Cassandra behavior too fragile?

OK, thanks to the excellent help of Datastax folks, some of the more 
severe inconsistencies in my Cassandra cluster were fixed (after a node 
was down and compactions failed etc).

I'm still having problems as reported in "repairs 0.8.6." thread.

Thing is, why is it so easy for the repair process to break? OK, I admit 
I'm not sure why nodes are reported as "dead" once in a while, but it's 
absolutely certain that they simply don't fall off the edge, are knocked 
out for 10 min or anything like that. Why is there no built-in 
tolerance/retry mechanism so that a node that may seem silent for a 
minute can be contacted later, or, better yet, a different node with a 
relevant replica is contacted?

As was evident from some presentations at Cassandra-NYC yesterday, 
failed compactions and repairs are a major problem for a number of 
users. The cluster can quickly become unusable. I think it would be a 
good idea to build more robustness into these procedures,

Regards

Maxim


Re: Cassandra behavior too fragile?

Posted by Peter Schuller <pe...@infidyne.com>.
> Thing is, why is it so easy for the repair process to break? OK, I admit I'm
> not sure why nodes are reported as "dead" once in a while, but it's
> absolutely certain that they simply don't fall off the edge, are knocked out
> for 10 min or anything like that. Why is there no built-in tolerance/retry
> mechanism so that a node that may seem silent for a minute can be contacted
> later, or, better yet, a different node with a relevant replica is
> contacted?
>
> As was evident from some presentations at Cassandra-NYC yesterday, failed
> compactions and repairs are a major problem for a number of users. The
> cluster can quickly become unusable. I think it would be a good idea to
> build more robustness into these procedures,

I am trying to argue for removing the failure-detector-kills-repair in
https://issues.apache.org/jira/browse/CASSANDRA-3569, but I don't know
whether that will happen since there is opposition.

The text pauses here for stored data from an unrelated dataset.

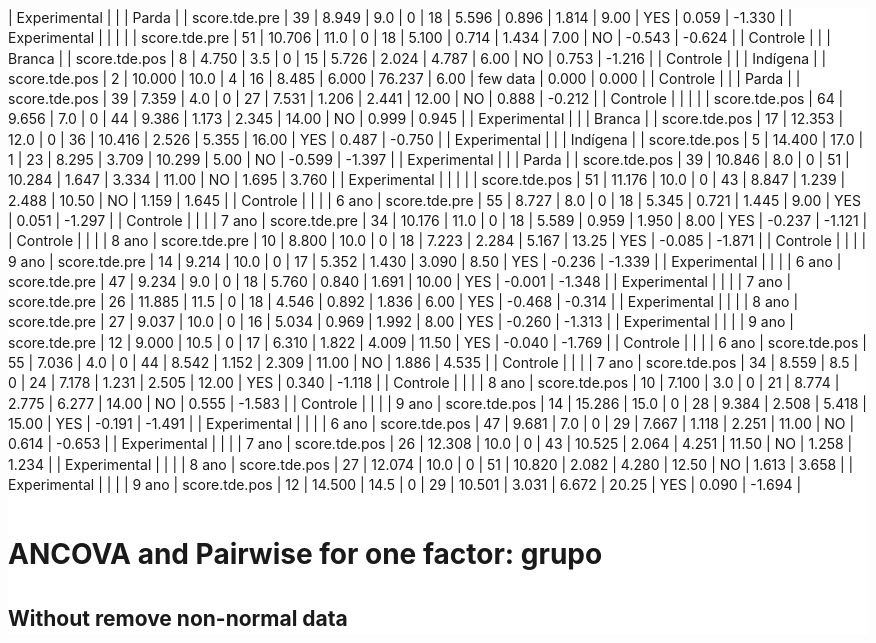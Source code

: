 | Experimental |      |        | Parda    |       | score.tde.pre |  39 |  8.949 |    9.0 |   0 |  18 |  5.596 | 0.896 |  1.814 |  9.00 | YES      |    0.059 |   -1.330 |
| Experimental |      |        |          |       | score.tde.pre |  51 | 10.706 |   11.0 |   0 |  18 |  5.100 | 0.714 |  1.434 |  7.00 | NO       |   -0.543 |   -0.624 |
| Controle     |      |        | Branca   |       | score.tde.pos |   8 |  4.750 |    3.5 |   0 |  15 |  5.726 | 2.024 |  4.787 |  6.00 | NO       |    0.753 |   -1.216 |
| Controle     |      |        | Indígena |       | score.tde.pos |   2 | 10.000 |   10.0 |   4 |  16 |  8.485 | 6.000 | 76.237 |  6.00 | few data |    0.000 |    0.000 |
| Controle     |      |        | Parda    |       | score.tde.pos |  39 |  7.359 |    4.0 |   0 |  27 |  7.531 | 1.206 |  2.441 | 12.00 | NO       |    0.888 |   -0.212 |
| Controle     |      |        |          |       | score.tde.pos |  64 |  9.656 |    7.0 |   0 |  44 |  9.386 | 1.173 |  2.345 | 14.00 | NO       |    0.999 |    0.945 |
| Experimental |      |        | Branca   |       | score.tde.pos |  17 | 12.353 |   12.0 |   0 |  36 | 10.416 | 2.526 |  5.355 | 16.00 | YES      |    0.487 |   -0.750 |
| Experimental |      |        | Indígena |       | score.tde.pos |   5 | 14.400 |   17.0 |   1 |  23 |  8.295 | 3.709 | 10.299 |  5.00 | NO       |   -0.599 |   -1.397 |
| Experimental |      |        | Parda    |       | score.tde.pos |  39 | 10.846 |    8.0 |   0 |  51 | 10.284 | 1.647 |  3.334 | 11.00 | NO       |    1.695 |    3.760 |
| Experimental |      |        |          |       | score.tde.pos |  51 | 11.176 |   10.0 |   0 |  43 |  8.847 | 1.239 |  2.488 | 10.50 | NO       |    1.159 |    1.645 |
| Controle     |      |        |          | 6 ano | score.tde.pre |  55 |  8.727 |    8.0 |   0 |  18 |  5.345 | 0.721 |  1.445 |  9.00 | YES      |    0.051 |   -1.297 |
| Controle     |      |        |          | 7 ano | score.tde.pre |  34 | 10.176 |   11.0 |   0 |  18 |  5.589 | 0.959 |  1.950 |  8.00 | YES      |   -0.237 |   -1.121 |
| Controle     |      |        |          | 8 ano | score.tde.pre |  10 |  8.800 |   10.0 |   0 |  18 |  7.223 | 2.284 |  5.167 | 13.25 | YES      |   -0.085 |   -1.871 |
| Controle     |      |        |          | 9 ano | score.tde.pre |  14 |  9.214 |   10.0 |   0 |  17 |  5.352 | 1.430 |  3.090 |  8.50 | YES      |   -0.236 |   -1.339 |
| Experimental |      |        |          | 6 ano | score.tde.pre |  47 |  9.234 |    9.0 |   0 |  18 |  5.760 | 0.840 |  1.691 | 10.00 | YES      |   -0.001 |   -1.348 |
| Experimental |      |        |          | 7 ano | score.tde.pre |  26 | 11.885 |   11.5 |   0 |  18 |  4.546 | 0.892 |  1.836 |  6.00 | YES      |   -0.468 |   -0.314 |
| Experimental |      |        |          | 8 ano | score.tde.pre |  27 |  9.037 |   10.0 |   0 |  16 |  5.034 | 0.969 |  1.992 |  8.00 | YES      |   -0.260 |   -1.313 |
| Experimental |      |        |          | 9 ano | score.tde.pre |  12 |  9.000 |   10.5 |   0 |  17 |  6.310 | 1.822 |  4.009 | 11.50 | YES      |   -0.040 |   -1.769 |
| Controle     |      |        |          | 6 ano | score.tde.pos |  55 |  7.036 |    4.0 |   0 |  44 |  8.542 | 1.152 |  2.309 | 11.00 | NO       |    1.886 |    4.535 |
| Controle     |      |        |          | 7 ano | score.tde.pos |  34 |  8.559 |    8.5 |   0 |  24 |  7.178 | 1.231 |  2.505 | 12.00 | YES      |    0.340 |   -1.118 |
| Controle     |      |        |          | 8 ano | score.tde.pos |  10 |  7.100 |    3.0 |   0 |  21 |  8.774 | 2.775 |  6.277 | 14.00 | NO       |    0.555 |   -1.583 |
| Controle     |      |        |          | 9 ano | score.tde.pos |  14 | 15.286 |   15.0 |   0 |  28 |  9.384 | 2.508 |  5.418 | 15.00 | YES      |   -0.191 |   -1.491 |
| Experimental |      |        |          | 6 ano | score.tde.pos |  47 |  9.681 |    7.0 |   0 |  29 |  7.667 | 1.118 |  2.251 | 11.00 | NO       |    0.614 |   -0.653 |
| Experimental |      |        |          | 7 ano | score.tde.pos |  26 | 12.308 |   10.0 |   0 |  43 | 10.525 | 2.064 |  4.251 | 11.50 | NO       |    1.258 |    1.234 |
| Experimental |      |        |          | 8 ano | score.tde.pos |  27 | 12.074 |   10.0 |   0 |  51 | 10.820 | 2.082 |  4.280 | 12.50 | NO       |    1.613 |    3.658 |
| Experimental |      |        |          | 9 ano | score.tde.pos |  12 | 14.500 |   14.5 |   0 |  29 | 10.501 | 3.031 |  6.672 | 20.25 | YES      |    0.090 |   -1.694 |

# ANCOVA and Pairwise for one factor: **grupo**

## Without remove non-normal data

However, that only fixes the particular issue you are having right
now. There are significant problems with repair, and the answer to why
there is no retry is probably because it takes non-trivial amounts of
work to make the current repair process be fault-tolerant in the face
of TCP connections dying.

Personally, my pet ticket to fix repair once and for all is
https://issues.apache.org/jira/browse/CASSANDRA-2699 which should, at
least as I envisioned it, fix a lot of problems, including making it
much much much more robust to transient failures (it would just
automatically be robust without specific code necessary to deal with
it, because repair work would happen piecemeal and incrementally in a
repeating fashion anyway). Nodes could basically be going up and down
in any wild haywire mode and things would just automatically continue
to work in the background. Repair would become irrelevant to cluster
maintenance, and you wouldn't really have to think about whether or
not someone is repairing. You would also not have to think about
repair vs. gc grace time because it would all just sit there and work
without intervention.

It's a pretty big ticket though and not something I'm gonna be working
on in my spare time, so I don't know whether or when I would actually
work on that ticket (depends on priorities). I have the ideas but I
can't promise to fix it :)

-- 
/ Peter Schuller (@scode, http://worldmodscode.wordpress.com)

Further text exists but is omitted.